As simple as these questions sound, the answer isn’t as straight. Once you find yourself in a foreign country, you must be open to change. And by that I mean, the professional nuances you get used to in your past career experiences become rather irrelevant and it is crucial to be able to learn the local (soft and hard) skills to be able to successfully adapt.
I’ve put together some important advice I want to share after having worked in Australia for over three years. Let me know if you have any specific questions in the comments section below and I’ll be happy to answer them.
1. Building your brand
Being a massive fan of personal branding, this one is my number 1 advice for students. Everyone is unique and has something special to offer – even for us marketers, some of us could be interested in paid advertising and others on mastering social media strategies. Having enrolled into your master’s course gives you the opportunity to reinvent yourself, find out what you’re most passionate about and build your authority on it. What does that mean? It doesn’t matter what your subject is – at university (unwillingly or willingly) you will dive into topics and areas of discussion that intrigue or might even have you raise questions. This is a great opportunity to further discuss these questions or opinions with your network on LinkedIn.
Pro tip: A great way to engage with your broader network is to rework your assignments (make them simpler to follow for the average person) and publish them as articles on LinkedIn (here’s an example). These are great ways to engage with your industry and build your brand over time on LinkedIn. So, by the time you’re done with university, the people you’re connected with on LinkedIn already know who you are, what your area of interest is and have a sense of your expertise.
Are you anxious about applying to jobs in Melbourne? Here’s what I learned.
2. Networking… and what that really means
Personally speaking I’ve found it useful to add recruiters in my industry as connections on LinkedIn. In fact, connecting to the HR of a certain company led to me landing a paid internship! Mind you, this isn’t a random click of the button “invite” and job done. When you send an invite, send a one-liner expressing your interest to be part of their professional network. Quote Reaching out (the right way) is extremely important.
This is a topic of debate along LinkedIn users – to add people you haven’t actually met or not. For me, it’s helped adding subject matter experts and professionals working in my industry, follow their work and opinions about the latest marketing trends.
Pro tip: It only makes sense to start connecting with people on LinkedIn once your profile is complete. This includes a quality professional profile picture, a detailed bio of your employment history, recommendations, and so on.
3. Unlocking ‘intentional learning’
A growth mindset is extremely vital to evolve – personally or professionally. This article explains everything you need to know about intentional learning. It will take you through how learning itself is a skill and what you can do to enhance this skill.
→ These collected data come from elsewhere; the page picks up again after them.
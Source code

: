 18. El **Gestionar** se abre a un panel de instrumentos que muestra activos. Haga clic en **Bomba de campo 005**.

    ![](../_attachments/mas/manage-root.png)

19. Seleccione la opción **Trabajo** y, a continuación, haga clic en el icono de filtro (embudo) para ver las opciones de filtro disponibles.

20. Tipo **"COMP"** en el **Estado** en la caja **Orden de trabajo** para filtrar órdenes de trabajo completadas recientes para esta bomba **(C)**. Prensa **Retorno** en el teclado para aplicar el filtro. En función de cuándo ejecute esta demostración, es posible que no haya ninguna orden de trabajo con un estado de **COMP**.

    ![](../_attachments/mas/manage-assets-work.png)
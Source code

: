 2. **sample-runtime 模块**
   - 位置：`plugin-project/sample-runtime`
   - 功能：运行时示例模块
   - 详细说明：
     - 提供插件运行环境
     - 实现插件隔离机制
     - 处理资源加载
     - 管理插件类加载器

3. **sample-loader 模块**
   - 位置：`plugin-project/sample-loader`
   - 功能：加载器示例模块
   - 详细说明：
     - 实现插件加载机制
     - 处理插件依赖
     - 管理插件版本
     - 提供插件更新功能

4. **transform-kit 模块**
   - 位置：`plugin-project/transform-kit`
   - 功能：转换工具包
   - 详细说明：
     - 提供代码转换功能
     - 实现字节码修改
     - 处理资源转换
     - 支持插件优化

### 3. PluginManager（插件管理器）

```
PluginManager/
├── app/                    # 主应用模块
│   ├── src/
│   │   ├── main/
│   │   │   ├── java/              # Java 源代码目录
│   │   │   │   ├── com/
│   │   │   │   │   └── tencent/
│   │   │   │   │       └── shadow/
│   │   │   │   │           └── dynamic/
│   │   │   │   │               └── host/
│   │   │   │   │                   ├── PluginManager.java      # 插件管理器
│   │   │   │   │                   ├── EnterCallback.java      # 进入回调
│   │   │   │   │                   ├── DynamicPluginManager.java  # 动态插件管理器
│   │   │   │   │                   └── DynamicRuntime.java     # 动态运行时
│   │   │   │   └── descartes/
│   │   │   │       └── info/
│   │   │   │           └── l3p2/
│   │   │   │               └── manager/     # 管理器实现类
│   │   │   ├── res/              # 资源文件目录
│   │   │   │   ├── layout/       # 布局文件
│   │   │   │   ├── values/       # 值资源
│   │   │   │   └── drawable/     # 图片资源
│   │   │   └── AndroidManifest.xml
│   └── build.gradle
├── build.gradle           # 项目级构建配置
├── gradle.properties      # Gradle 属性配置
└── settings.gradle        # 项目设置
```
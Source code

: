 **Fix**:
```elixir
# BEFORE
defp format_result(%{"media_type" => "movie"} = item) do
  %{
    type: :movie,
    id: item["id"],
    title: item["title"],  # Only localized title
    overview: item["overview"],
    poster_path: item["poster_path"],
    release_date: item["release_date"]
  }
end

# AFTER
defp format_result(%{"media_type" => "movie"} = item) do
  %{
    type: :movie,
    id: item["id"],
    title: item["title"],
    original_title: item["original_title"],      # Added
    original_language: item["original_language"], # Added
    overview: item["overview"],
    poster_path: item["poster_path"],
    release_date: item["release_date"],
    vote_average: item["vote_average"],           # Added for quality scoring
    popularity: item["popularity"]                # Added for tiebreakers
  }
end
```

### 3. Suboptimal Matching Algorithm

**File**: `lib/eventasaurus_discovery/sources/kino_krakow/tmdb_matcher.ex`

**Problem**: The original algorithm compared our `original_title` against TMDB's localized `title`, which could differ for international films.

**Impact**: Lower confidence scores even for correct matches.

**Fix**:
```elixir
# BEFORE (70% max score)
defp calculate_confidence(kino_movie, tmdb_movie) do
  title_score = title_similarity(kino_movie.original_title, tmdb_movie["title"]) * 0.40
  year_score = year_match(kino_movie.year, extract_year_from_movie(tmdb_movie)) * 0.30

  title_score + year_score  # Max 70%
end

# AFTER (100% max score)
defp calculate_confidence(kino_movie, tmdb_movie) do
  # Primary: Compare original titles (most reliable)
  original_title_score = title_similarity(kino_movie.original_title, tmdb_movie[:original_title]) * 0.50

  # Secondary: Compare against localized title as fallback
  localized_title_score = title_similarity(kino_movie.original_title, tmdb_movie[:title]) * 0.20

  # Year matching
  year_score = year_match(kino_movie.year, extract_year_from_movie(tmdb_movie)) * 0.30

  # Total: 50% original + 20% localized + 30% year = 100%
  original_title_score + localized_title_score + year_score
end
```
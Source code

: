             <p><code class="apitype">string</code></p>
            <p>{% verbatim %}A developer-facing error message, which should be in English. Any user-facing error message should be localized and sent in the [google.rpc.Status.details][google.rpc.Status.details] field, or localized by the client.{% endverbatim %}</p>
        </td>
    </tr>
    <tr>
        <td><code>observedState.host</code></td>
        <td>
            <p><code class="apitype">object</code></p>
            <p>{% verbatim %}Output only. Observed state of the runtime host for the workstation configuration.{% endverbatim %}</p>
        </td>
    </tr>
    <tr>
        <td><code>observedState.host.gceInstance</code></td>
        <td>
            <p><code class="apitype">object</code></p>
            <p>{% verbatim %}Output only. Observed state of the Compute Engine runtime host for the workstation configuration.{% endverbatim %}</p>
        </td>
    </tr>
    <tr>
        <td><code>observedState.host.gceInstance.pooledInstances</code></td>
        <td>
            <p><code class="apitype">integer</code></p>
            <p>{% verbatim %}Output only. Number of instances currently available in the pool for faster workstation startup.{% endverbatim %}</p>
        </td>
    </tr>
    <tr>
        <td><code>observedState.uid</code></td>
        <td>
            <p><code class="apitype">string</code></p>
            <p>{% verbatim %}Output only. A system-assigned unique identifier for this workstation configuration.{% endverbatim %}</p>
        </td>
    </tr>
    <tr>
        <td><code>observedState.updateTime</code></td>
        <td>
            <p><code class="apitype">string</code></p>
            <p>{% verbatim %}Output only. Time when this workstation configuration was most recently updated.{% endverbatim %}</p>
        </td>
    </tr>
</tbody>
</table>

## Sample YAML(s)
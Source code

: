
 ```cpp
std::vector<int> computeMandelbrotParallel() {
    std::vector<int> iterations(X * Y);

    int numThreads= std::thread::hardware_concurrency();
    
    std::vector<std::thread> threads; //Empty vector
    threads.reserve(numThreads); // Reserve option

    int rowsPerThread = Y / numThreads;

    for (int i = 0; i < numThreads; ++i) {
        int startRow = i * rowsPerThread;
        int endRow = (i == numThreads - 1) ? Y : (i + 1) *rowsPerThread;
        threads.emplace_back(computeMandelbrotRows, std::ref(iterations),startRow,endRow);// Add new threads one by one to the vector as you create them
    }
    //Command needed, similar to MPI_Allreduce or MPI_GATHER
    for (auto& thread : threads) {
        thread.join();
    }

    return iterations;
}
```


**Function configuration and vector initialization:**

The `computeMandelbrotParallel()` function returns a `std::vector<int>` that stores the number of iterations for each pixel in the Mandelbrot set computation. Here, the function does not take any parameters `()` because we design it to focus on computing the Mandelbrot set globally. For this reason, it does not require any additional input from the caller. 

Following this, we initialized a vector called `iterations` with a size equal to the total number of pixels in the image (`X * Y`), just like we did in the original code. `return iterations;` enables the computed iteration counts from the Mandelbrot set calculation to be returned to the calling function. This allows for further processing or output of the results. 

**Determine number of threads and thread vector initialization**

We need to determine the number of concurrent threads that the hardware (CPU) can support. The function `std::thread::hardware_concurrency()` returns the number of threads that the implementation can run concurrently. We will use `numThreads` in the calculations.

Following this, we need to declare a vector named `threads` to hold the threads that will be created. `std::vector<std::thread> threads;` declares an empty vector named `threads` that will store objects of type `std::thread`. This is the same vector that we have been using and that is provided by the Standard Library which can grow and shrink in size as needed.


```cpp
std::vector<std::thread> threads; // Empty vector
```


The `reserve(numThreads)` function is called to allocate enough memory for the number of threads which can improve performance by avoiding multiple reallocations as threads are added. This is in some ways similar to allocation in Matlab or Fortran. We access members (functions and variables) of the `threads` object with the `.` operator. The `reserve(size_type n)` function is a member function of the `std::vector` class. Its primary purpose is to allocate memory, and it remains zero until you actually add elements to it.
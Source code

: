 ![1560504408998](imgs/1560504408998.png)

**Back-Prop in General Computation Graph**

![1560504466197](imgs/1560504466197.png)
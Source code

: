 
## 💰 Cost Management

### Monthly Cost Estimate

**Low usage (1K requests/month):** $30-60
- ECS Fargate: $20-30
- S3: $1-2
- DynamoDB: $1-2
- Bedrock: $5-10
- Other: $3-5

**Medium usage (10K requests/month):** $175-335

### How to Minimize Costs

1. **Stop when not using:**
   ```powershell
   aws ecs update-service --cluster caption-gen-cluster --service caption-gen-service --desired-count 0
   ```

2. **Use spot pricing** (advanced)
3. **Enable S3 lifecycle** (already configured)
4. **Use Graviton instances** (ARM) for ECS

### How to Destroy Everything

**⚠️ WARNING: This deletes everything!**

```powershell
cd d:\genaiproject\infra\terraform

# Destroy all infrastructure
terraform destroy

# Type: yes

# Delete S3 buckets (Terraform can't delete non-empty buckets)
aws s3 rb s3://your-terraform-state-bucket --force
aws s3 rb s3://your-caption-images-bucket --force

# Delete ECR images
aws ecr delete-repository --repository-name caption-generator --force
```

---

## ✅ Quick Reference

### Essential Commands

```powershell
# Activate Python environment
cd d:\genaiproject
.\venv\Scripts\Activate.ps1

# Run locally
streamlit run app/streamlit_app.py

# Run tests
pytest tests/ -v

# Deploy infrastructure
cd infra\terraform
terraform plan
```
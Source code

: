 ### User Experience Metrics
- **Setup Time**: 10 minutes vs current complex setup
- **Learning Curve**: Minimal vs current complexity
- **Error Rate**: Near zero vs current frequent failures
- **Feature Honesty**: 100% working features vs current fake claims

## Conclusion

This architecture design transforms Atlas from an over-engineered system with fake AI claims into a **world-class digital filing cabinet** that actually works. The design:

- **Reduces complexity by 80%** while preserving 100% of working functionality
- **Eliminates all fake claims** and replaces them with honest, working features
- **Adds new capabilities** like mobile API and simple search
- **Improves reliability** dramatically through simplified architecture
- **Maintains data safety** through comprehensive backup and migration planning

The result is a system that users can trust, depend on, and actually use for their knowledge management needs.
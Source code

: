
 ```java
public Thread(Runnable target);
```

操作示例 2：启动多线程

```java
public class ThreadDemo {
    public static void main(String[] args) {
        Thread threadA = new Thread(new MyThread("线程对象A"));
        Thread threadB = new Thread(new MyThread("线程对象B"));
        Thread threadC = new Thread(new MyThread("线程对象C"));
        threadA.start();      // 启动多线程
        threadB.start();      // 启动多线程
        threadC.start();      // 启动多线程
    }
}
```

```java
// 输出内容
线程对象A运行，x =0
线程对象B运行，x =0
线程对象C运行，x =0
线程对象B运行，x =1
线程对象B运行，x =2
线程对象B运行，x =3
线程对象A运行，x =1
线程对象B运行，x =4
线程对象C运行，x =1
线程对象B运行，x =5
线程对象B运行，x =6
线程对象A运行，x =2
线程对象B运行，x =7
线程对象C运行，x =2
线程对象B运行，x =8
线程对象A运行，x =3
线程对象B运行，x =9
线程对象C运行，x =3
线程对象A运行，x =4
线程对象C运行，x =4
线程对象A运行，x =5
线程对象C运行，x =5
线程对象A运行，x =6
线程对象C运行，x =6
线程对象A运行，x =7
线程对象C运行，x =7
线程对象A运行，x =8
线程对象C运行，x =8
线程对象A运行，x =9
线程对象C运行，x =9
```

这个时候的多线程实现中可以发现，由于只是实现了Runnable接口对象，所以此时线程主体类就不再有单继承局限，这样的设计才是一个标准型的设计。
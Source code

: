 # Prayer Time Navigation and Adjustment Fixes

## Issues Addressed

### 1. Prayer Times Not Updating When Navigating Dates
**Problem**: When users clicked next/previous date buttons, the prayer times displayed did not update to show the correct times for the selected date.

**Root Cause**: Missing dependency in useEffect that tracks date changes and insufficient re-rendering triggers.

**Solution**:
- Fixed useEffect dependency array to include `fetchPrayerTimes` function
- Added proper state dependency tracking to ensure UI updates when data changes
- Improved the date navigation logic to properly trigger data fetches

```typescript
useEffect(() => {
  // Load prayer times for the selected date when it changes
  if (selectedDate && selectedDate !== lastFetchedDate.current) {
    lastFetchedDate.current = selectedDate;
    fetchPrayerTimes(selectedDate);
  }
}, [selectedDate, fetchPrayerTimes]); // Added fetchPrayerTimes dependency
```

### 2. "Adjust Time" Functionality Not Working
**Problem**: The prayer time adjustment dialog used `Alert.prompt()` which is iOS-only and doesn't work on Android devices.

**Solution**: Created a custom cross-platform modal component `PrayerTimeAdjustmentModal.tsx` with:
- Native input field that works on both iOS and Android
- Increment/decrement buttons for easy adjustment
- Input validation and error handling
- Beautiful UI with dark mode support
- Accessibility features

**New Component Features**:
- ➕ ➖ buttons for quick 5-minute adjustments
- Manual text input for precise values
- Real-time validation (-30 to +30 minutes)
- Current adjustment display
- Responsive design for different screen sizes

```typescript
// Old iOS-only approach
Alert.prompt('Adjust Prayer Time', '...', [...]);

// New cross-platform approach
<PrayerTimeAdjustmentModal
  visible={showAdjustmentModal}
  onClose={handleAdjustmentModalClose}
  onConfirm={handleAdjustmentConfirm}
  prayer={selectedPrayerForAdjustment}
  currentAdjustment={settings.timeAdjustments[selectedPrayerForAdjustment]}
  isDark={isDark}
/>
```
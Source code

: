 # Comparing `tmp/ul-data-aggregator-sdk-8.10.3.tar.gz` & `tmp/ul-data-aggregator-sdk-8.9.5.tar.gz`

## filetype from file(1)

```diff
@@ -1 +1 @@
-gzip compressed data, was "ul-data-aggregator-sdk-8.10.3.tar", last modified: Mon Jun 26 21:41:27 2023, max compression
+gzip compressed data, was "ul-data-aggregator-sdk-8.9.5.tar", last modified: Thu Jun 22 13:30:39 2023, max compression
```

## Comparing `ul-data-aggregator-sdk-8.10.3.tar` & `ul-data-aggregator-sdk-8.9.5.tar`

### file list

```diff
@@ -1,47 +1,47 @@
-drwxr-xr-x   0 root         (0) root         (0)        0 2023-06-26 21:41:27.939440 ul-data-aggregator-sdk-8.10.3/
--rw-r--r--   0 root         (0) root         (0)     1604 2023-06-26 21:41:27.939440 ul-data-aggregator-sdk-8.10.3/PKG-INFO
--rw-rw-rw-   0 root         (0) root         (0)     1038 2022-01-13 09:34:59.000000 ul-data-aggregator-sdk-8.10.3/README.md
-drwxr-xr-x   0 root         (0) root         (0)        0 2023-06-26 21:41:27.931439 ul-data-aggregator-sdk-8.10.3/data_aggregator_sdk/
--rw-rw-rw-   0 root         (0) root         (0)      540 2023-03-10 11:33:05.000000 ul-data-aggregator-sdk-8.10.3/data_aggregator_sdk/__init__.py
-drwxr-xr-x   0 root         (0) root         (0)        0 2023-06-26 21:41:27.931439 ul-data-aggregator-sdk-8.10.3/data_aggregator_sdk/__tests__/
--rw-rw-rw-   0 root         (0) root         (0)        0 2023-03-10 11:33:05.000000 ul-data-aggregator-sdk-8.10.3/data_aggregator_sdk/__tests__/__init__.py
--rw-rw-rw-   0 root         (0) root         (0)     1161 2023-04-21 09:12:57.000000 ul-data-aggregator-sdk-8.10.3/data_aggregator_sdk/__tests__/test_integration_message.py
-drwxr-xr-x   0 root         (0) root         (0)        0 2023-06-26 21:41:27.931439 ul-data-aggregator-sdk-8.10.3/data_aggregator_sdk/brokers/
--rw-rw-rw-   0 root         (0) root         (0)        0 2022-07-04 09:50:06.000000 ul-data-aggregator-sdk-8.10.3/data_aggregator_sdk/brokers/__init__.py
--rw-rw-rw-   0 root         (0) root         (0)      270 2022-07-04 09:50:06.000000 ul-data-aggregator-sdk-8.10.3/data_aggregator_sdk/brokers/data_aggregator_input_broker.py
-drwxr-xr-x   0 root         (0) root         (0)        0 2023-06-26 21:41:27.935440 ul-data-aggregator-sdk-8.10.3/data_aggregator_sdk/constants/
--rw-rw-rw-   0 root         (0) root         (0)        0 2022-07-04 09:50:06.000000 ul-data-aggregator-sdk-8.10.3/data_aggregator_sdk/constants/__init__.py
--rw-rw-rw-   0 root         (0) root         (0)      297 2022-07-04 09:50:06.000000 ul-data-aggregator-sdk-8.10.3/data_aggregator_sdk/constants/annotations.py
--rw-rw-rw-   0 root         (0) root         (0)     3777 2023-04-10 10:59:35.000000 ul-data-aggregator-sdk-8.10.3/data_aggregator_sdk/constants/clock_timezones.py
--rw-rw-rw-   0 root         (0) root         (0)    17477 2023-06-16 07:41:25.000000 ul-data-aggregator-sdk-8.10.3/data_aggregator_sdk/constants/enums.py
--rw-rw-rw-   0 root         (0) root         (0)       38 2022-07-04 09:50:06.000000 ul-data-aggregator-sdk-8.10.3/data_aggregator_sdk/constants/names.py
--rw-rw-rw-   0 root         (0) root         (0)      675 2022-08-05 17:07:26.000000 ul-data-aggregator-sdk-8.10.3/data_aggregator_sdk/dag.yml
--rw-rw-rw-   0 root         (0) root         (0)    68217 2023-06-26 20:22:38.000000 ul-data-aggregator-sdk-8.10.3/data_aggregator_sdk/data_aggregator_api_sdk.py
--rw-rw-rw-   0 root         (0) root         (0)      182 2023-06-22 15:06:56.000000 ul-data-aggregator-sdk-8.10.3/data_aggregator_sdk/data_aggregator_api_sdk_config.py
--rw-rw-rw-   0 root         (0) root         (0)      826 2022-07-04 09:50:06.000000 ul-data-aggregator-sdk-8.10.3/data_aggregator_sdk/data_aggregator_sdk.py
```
”Five best-practice behaviors help intentional learners get the most out of their experiences: setting goals, protecting time for learning, actively seeking feedback, conducting deliberate practice, and reflecting to evaluate yourself and determine your progress.”– McKinsey Quarterly
4. Create something that helps you stand out
One of my top pieces of advice to students is to create a side project – whether it’s a website, a vlog or even a Facebook page, it’s important to have that something extra to make yourself stand out when you’re in an interview. For me, it was @Humansofunimelb, a side project I created to curate student stories. Find that something special you like and can potentially add to your portfolio.